Si racconta che un giorno un funzionario disonesto sia stato trascinato al cospetto di Talleyrand. Pare che il piccolo uomo, per giustificare le sue malefatte, abbia detto: «Eccellenza, si deve pur campare». Si racconta che il grande uomo, pari di Francia, lo abbia fulminato con queste parole: «Non ne vedo la necessità».
Ebbene, è la sola giustificazione che molti dei parlamentari italiani responsabili della attuale crisi potrebbero addurre.
È la sola risposta che noi dovremmo opporre.”

* * *

Ora, è difficile, davvero difficile commentare un testo del genere.

Ad una prima lettura pensavo fosse un testo sarcastico, sul filo dell’ironia. Ma poi non ho potuto evitare l’agghiacciante consapevolezza che quel testo è stato inteso con mortale serietà, fino all’epilogo in cui Scurati utilizza Talleyrand (“pari di Francia” – mica cazzi), per dire che i “piccoli uomini” che di volta in volta si oppongono al disegno del “grande uomo” possono pure crepare.

L’ultima volta che avevo letto un testo con accenti simili era nell’antologia letteraria delle superiori, dove stava ad esemplificare la prosa untuosa dei giornali durante il regime fascista, volta a glorificare LVI “che ci guarda e giudica con il suo occhio infallibile.”

Qui LVI si abbassa a “scendere” in politica, e gli viene chiesto di “umiliarsi” a fare ancora il presidente del consiglio, come nella sua infinita benevolenza aveva inizialmente accettato, nonostante la sua natura superiore dove si staglia il “piglio del dominatore”, la “potente competenza”, “baciata dal successo” che ha già prenotato un capitolo de luxe nei libri di storia.

Naturalmente davanti a una cosa del genere chiunque sappia leggere l’italiano e non sia un perfetto imbecille non può che scoppiare a ridere. E’ roba che avrebbe messo in imbarazzo Diocleziano, e che francamente credo metta in imbarazzo persino Draghi.

Ma per una volta il problema qui non è Draghi.

No, il problema è che qualcuno che viene gabellato dal mainstream per un intellettuale non abbia remore a prodursi in uno spettacolare slancio di servilismo cortigiano carpiato nei confronti di un uomo di potere, e che un grande giornale nazionale pensi sia normale pubblicarlo.

Questo fatto da solo spegne ogni sorriso.

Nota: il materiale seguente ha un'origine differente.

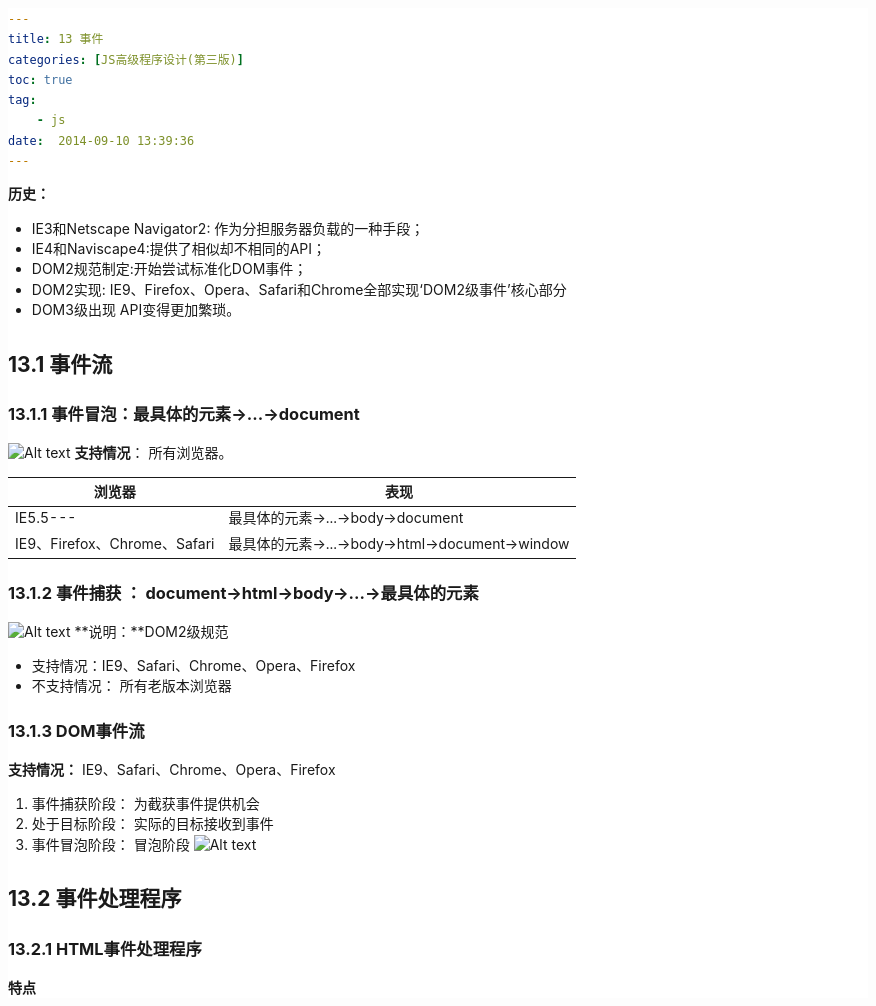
 ```yaml
---
title: 13 事件
categories: [JS高级程序设计(第三版)]
toc: true
tag:
    - js
date:  2014-09-10 13:39:36
---
```


**历史：**

+ IE3和Netscape Navigator2: 作为分担服务器负载的一种手段；
+ IE4和Naviscape4:提供了相似却不相同的API；
+ DOM2规范制定:开始尝试标准化DOM事件；
+ DOM2实现: IE9、Firefox、Opera、Safari和Chrome全部实现‘DOM2级事件’核心部分
+ DOM3级出现  API变得更加繁琐。


## 13.1    事件流
### 13.1.1    事件冒泡：最具体的元素->...->document
![Alt text](http://o6ul1xz4z.bkt.clouddn.com/1443492716437.png)
**支持情况**： 所有浏览器。

| 浏览器                       | 表现                                       |
| ------------------------- | ---------------------------------------- |
| IE5.5---                  | 最具体的元素->...->body->document              |
| IE9、Firefox、Chrome、Safari | 最具体的元素->...->body->html->document->window |
### 13.1.2    事件捕获    ：      document->html->body->...->最具体的元素
![Alt text](http://o6ul1xz4z.bkt.clouddn.com/1443492766187.png)
**说明：**DOM2级规范

+ 支持情况：IE9、Safari、Chrome、Opera、Firefox
+ 不支持情况： 所有老版本浏览器
### 13.1.3    DOM事件流
**支持情况：**    IE9、Safari、Chrome、Opera、Firefox
1. 事件捕获阶段：    为截获事件提供机会
2. 处于目标阶段：    实际的目标接收到事件
3. 事件冒泡阶段：    冒泡阶段
   ![Alt text](http://o6ul1xz4z.bkt.clouddn.com/1443492821788.png)
## 13.2    事件处理程序
### 13.2.1    HTML事件处理程序
**特点**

Già perché questo standard di asservimento perinde ac cadaver da parte di persone che non hanno bisogno “per campare” di fare nulla del genere è l’espressione di un collasso epocale: il collasso di quel ceto intellettuale la cui unica sensata funzione nello spazio pubblico dovrebbe essere la difesa e promozione di un diffuso senso critico, e che invece è oramai solo un megafono coronato d’alloro.

Non illudiamoci che questo fatto rimanga racchiuso nella sfera delle piccole impudicizie dell’intellighentsia.

No, questi fatti sono un segno dei tempi, il segno che lo spazio di ciò che fu l’informazione e l’elaborazione critica è oramai uno spazio mercenario di addestramento pubblico, uno spazio dove le masse devono essere addestrate all’obbedienza giacché anche solo immaginare che vi possa essere un’alternativa è blasfemo.

Sono testi del genere che spiegano, con mirabile dono di sintesi, l’oceano debordante di menzogne che ci ha investito negli ultimi due anni, dalle strategie pandemiche made in Pfizer agli Uruk-hai russi.

Perché una tale infinita batteria di palle incatenate regga il fuoco, come in ogni fronte di guerra ci vuole una solida retrovia di carristi e artiglieri, distribuiti nei posti strategici. E il fatto che intellettuali sedicenti indipendenti si trovino con assoluta naturalezza in quelle retrovie mostra la compromissione terminale di un intero ceto, compromissione i cui danni continueremo a subire per anni.